Picasso and authenticity

A fascinating article on Picasso and the family business deriving from his legacy in this month’s Vanity Fair. Six numbers of what he left at his death in 1973 will suffice to illustrate the problem: 1,885 paintings, 1,228 sculptures, 7,089 drawings, 30,000 prints, 150 sketchbooks, and 3,222 ceramic works. Just one plaster bust was sold for $105.8 million a year ago.

And then there are the fakes, copies and merchandising of everything from pillows to cars. For authenticity is one of the problems, and Picasso himself didn’t always help. 

The article sent me back to a book on Picasso by the great Hungarian photographer Brassaï, who recorded a day in 1943 when a lady brought an unsigned painting to show the artist. “Yes, it’s a Picasso,’ Picasso said, rather oddly. ‘It’s authentic.” So we can understand that the lady then asked him to sign it. But he refused, complaining that people were always asking him to sign things. She asked again, and he refused again. His reasoning was curious, and illustrates the enormity of the problem:

“Non et non, Madame! Si je le signais maintenant, je commettrais moi-même un faux. Ce serait ma signature de 1943 rapportée sur une toile peinte en 1922… Non, je ne peux pas le signer, madame, je le regrette.” (Brassaï, Conversations avec Picasso, 1964, p.86)

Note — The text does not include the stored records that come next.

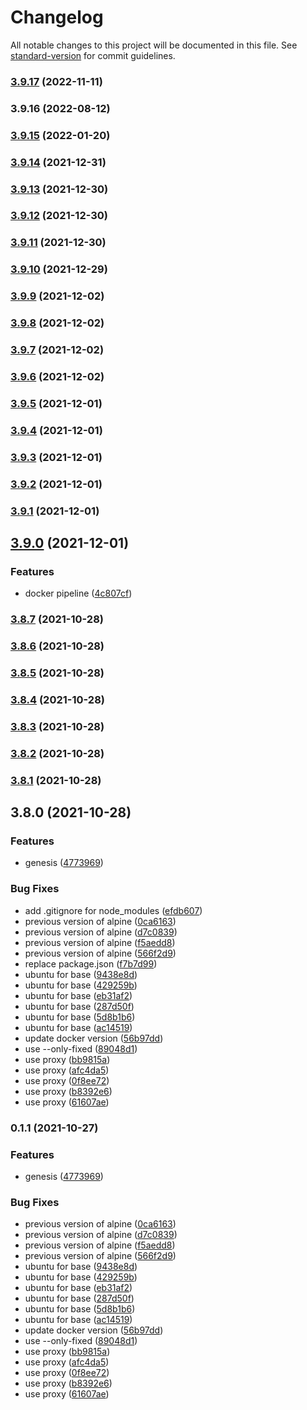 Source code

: # Changelog

All notable changes to this project will be documented in this file. See [standard-version](https://github.com/conventional-changelog/standard-version) for commit guidelines.

### [3.9.17](https://github.com/polarpoint-io/docker-helm-client/compare/v3.9.16...v3.9.17) (2022-11-11)

### 3.9.16 (2022-08-12)

### [3.9.15](https://gitsc.corp-apps.com/runa/docker-helm-client/compare/v3.9.14...v3.9.15) (2022-01-20)

### [3.9.14](https://gitsc.corp-apps.com/runa/docker-helm-client/compare/v3.9.13...v3.9.14) (2021-12-31)

### [3.9.13](https://gitsc.corp-apps.com/runa/docker-helm-client/compare/v3.9.12...v3.9.13) (2021-12-30)

### [3.9.12](https://gitsc.corp-apps.com/runa/docker-helm-client/compare/v3.9.11...v3.9.12) (2021-12-30)

### [3.9.11](https://gitsc.corp-apps.com/runa/docker-helm-client/compare/v3.9.10...v3.9.11) (2021-12-30)

### [3.9.10](https://gitsc.corp-apps.com/runa/docker-helm-client/compare/v3.9.9...v3.9.10) (2021-12-29)

### [3.9.9](https://gitsc.corp-apps.com/runa/docker-helm-client/compare/v3.9.8...v3.9.9) (2021-12-02)

### [3.9.8](https://gitsc.corp-apps.com/runa/docker-helm-client/compare/v3.9.7...v3.9.8) (2021-12-02)

### [3.9.7](https://gitsc.corp-apps.com/runa/docker-helm-client/compare/v3.9.6...v3.9.7) (2021-12-02)

### [3.9.6](https://gitsc.corp-apps.com/runa/docker-helm-client/compare/v3.9.5...v3.9.6) (2021-12-02)

### [3.9.5](https://gitsc.corp-apps.com/runa/docker-helm-client/compare/v3.9.4...v3.9.5) (2021-12-01)

### [3.9.4](https://gitsc.corp-apps.com/runa/docker-helm-client/compare/v3.9.3...v3.9.4) (2021-12-01)

### [3.9.3](https://gitsc.corp-apps.com/runa/docker-helm-client/compare/v3.9.2...v3.9.3) (2021-12-01)

### [3.9.2](https://gitsc.corp-apps.com/runa/docker-helm-client/compare/v3.9.1...v3.9.2) (2021-12-01)

### [3.9.1](https://gitsc.corp-apps.com/runa/docker-helm-client/compare/v3.9.0...v3.9.1) (2021-12-01)

## [3.9.0](https://gitsc.corp-apps.com/runa/docker-helm-client/compare/v3.8.7...v3.9.0) (2021-12-01)


### Features

* docker pipeline ([4c807cf](https://gitsc.corp-apps.com/runa/docker-helm-client/commit/4c807cf7b59826229fa4383b670031b9b7637351))

### [3.8.7](https://gitsc.corp-apps.com/runa/docker-helm-client/compare/v3.8.6...v3.8.7) (2021-10-28)

### [3.8.6](https://gitsc.corp-apps.com/runa/docker-helm-client/compare/v3.8.5...v3.8.6) (2021-10-28)

### [3.8.5](https://gitsc.corp-apps.com/runa/docker-helm-client/compare/v3.8.4...v3.8.5) (2021-10-28)

### [3.8.4](https://gitsc.corp-apps.com/runa/docker-helm-client/compare/v3.8.3...v3.8.4) (2021-10-28)

### [3.8.3](https://gitsc.corp-apps.com/runa/docker-helm-client/compare/v3.8.2...v3.8.3) (2021-10-28)

### [3.8.2](https://gitsc.corp-apps.com/runa/docker-helm-client/compare/v3.8.1...v3.8.2) (2021-10-28)

### [3.8.1](https://gitsc.corp-apps.com/runa/docker-helm-client/compare/v3.8.0...v3.8.1) (2021-10-28)

## 3.8.0 (2021-10-28)


### Features

* genesis ([4773969](https://gitsc.corp-apps.com/runa/docker-helm-client/commit/4773969fe1ed5b40ca3cecb06f41d6ee9301c5b6))


### Bug Fixes

* add .gitignore for node_modules ([efdb607](https://gitsc.corp-apps.com/runa/docker-helm-client/commit/efdb607a55ea52eb22edcb255f130577ca13b13c))
* previous  version of alpine ([0ca6163](https://gitsc.corp-apps.com/runa/docker-helm-client/commit/0ca6163c19b8525b9481729b602e469ce08bb565))
* previous  version of alpine ([d7c0839](https://gitsc.corp-apps.com/runa/docker-helm-client/commit/d7c0839d18756ad5735486ee8f621afd277d0f08))
* previous  version of alpine ([f5aedd8](https://gitsc.corp-apps.com/runa/docker-helm-client/commit/f5aedd8a2a41397e7f65dc8788b14edfd31e880e))
* previous  version of alpine ([566f2d9](https://gitsc.corp-apps.com/runa/docker-helm-client/commit/566f2d93b9d11adf80468a9f993c521ea569b522))
* replace package.json ([f7b7d99](https://gitsc.corp-apps.com/runa/docker-helm-client/commit/f7b7d99ac7706dfc1f5ed906070f76a0ce736917))
* ubuntu for base ([9438e8d](https://gitsc.corp-apps.com/runa/docker-helm-client/commit/9438e8d7970afd54e0d3d490bdc53f6dfa9514ff))
* ubuntu for base ([429259b](https://gitsc.corp-apps.com/runa/docker-helm-client/commit/429259b4a1328c15df3c4ccc57b5c9b278e7b68b))
* ubuntu for base ([eb31af2](https://gitsc.corp-apps.com/runa/docker-helm-client/commit/eb31af23ca34fedec947c5201e229f90f5bacfbe))
* ubuntu for base ([287d50f](https://gitsc.corp-apps.com/runa/docker-helm-client/commit/287d50f081cfa8b9264c3eb7b0a59c445aceec06))
* ubuntu for base ([5d8b1b6](https://gitsc.corp-apps.com/runa/docker-helm-client/commit/5d8b1b66731c4cadbd48710d1b98ba5cd87e146e))
* ubuntu for base ([ac14519](https://gitsc.corp-apps.com/runa/docker-helm-client/commit/ac14519f64794e0fe089d60a84ac1708707e805d))
* update docker version ([56b97dd](https://gitsc.corp-apps.com/runa/docker-helm-client/commit/56b97ddb5d0b3dc7c5a05849cfaed92b16bac1f5))
* use --only-fixed ([89048d1](https://gitsc.corp-apps.com/runa/docker-helm-client/commit/89048d192b6a0c7dae58511c300586f513ba42be))
* use proxy ([bb9815a](https://gitsc.corp-apps.com/runa/docker-helm-client/commit/bb9815a8c3789e1936ed7c18f300ab97b3c6e832))
* use proxy ([afc4da5](https://gitsc.corp-apps.com/runa/docker-helm-client/commit/afc4da54de37f215f5108adb47569f5b53271037))
* use proxy ([0f8ee72](https://gitsc.corp-apps.com/runa/docker-helm-client/commit/0f8ee72c144426368ef047c239afa1ae98ad5fcc))
* use proxy ([b8392e6](https://gitsc.corp-apps.com/runa/docker-helm-client/commit/b8392e6af0670875e74edf71741111114f72ee95))
* use proxy ([61607ae](https://gitsc.corp-apps.com/runa/docker-helm-client/commit/61607ae329c977eb01b7fc7dd061145d9661b698))

### 0.1.1 (2021-10-27)


### Features

* genesis ([4773969](https://gitsc.corp-apps.com/runa/docker-helm-client/commit/4773969fe1ed5b40ca3cecb06f41d6ee9301c5b6))


### Bug Fixes

* previous  version of alpine ([0ca6163](https://gitsc.corp-apps.com/runa/docker-helm-client/commit/0ca6163c19b8525b9481729b602e469ce08bb565))
* previous  version of alpine ([d7c0839](https://gitsc.corp-apps.com/runa/docker-helm-client/commit/d7c0839d18756ad5735486ee8f621afd277d0f08))
* previous  version of alpine ([f5aedd8](https://gitsc.corp-apps.com/runa/docker-helm-client/commit/f5aedd8a2a41397e7f65dc8788b14edfd31e880e))
* previous  version of alpine ([566f2d9](https://gitsc.corp-apps.com/runa/docker-helm-client/commit/566f2d93b9d11adf80468a9f993c521ea569b522))
* ubuntu for base ([9438e8d](https://gitsc.corp-apps.com/runa/docker-helm-client/commit/9438e8d7970afd54e0d3d490bdc53f6dfa9514ff))
* ubuntu for base ([429259b](https://gitsc.corp-apps.com/runa/docker-helm-client/commit/429259b4a1328c15df3c4ccc57b5c9b278e7b68b))
* ubuntu for base ([eb31af2](https://gitsc.corp-apps.com/runa/docker-helm-client/commit/eb31af23ca34fedec947c5201e229f90f5bacfbe))
* ubuntu for base ([287d50f](https://gitsc.corp-apps.com/runa/docker-helm-client/commit/287d50f081cfa8b9264c3eb7b0a59c445aceec06))
* ubuntu for base ([5d8b1b6](https://gitsc.corp-apps.com/runa/docker-helm-client/commit/5d8b1b66731c4cadbd48710d1b98ba5cd87e146e))
* ubuntu for base ([ac14519](https://gitsc.corp-apps.com/runa/docker-helm-client/commit/ac14519f64794e0fe089d60a84ac1708707e805d))
* update docker version ([56b97dd](https://gitsc.corp-apps.com/runa/docker-helm-client/commit/56b97ddb5d0b3dc7c5a05849cfaed92b16bac1f5))
* use --only-fixed ([89048d1](https://gitsc.corp-apps.com/runa/docker-helm-client/commit/89048d192b6a0c7dae58511c300586f513ba42be))
* use proxy ([bb9815a](https://gitsc.corp-apps.com/runa/docker-helm-client/commit/bb9815a8c3789e1936ed7c18f300ab97b3c6e832))
* use proxy ([afc4da5](https://gitsc.corp-apps.com/runa/docker-helm-client/commit/afc4da54de37f215f5108adb47569f5b53271037))
* use proxy ([0f8ee72](https://gitsc.corp-apps.com/runa/docker-helm-client/commit/0f8ee72c144426368ef047c239afa1ae98ad5fcc))
* use proxy ([b8392e6](https://gitsc.corp-apps.com/runa/docker-helm-client/commit/b8392e6af0670875e74edf71741111114f72ee95))
* use proxy ([61607ae](https://gitsc.corp-apps.com/runa/docker-helm-client/commit/61607ae329c977eb01b7fc7dd061145d9661b698))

In substance, he would commit a fraud himself by signing in 1943 a work painted in 1922. The book is worth reading for some of the best photographs of Picasso ever taken.

Hazlitt on Byron

It is salutary to read the prose of William Hazlitt from time to time. While editing some film of Newstead Abbey taken last summer I looked up his essay on Byron in The Spirit of the Age: Or, Contemporary Portraits (1825). He says all that is needed to understand Byron (according to him one of the two greatest geniuses of the time; the other was Walter Scott), as is clear from these opening words:

'[Lord Byron] is, in a striking degree, the creature of his own will. He holds no communion with his kind; but stands alone, without mate or fellow—

               "As if a man were author of himself,

                And owned no other kin.”

He is like a solitary peak, all access to which is cut off not more by elevation than distance. He is seated on a lofty eminence, "cloud-capt," or reflecting the last rays of setting suns; and in his poetical moods, reminds us of the fabled Titans, retired to a ridgy steep, playing on their Pan's-pipes, and taking up ordinary men and things in their hands with haughty indifference. He raises his subject to himself, or tramples on it: he neither stoops to, nor loses himself in it. He exists not by sympathy, but by antipathy. He scorns all things, even himself. Nature must come to him to sit for her picture—he does not go to her. She must consult his time, his convenience, and his humour; and wear a sombre or a fantastic garb, or his Lordship turns his back upon her. There is no ease, no unaffected simplicity of manner, no "golden mean." All is strained, or petulant in the extreme. His thoughts are sphered and crystalline; his style "prouder than when blue Iris bends;" his spirit fiery, impatient, wayward, indefatigable. Instead of taking his impressions from without, in entire and almost unimpaired masses, he moulds them according to his own temperament, and heats the materials of his imagination in the furnace of his passions.'

Poignantly, Hazlitt wrote this while Byron was in Greece and tells us learned of the poet's death as he was completing the essay.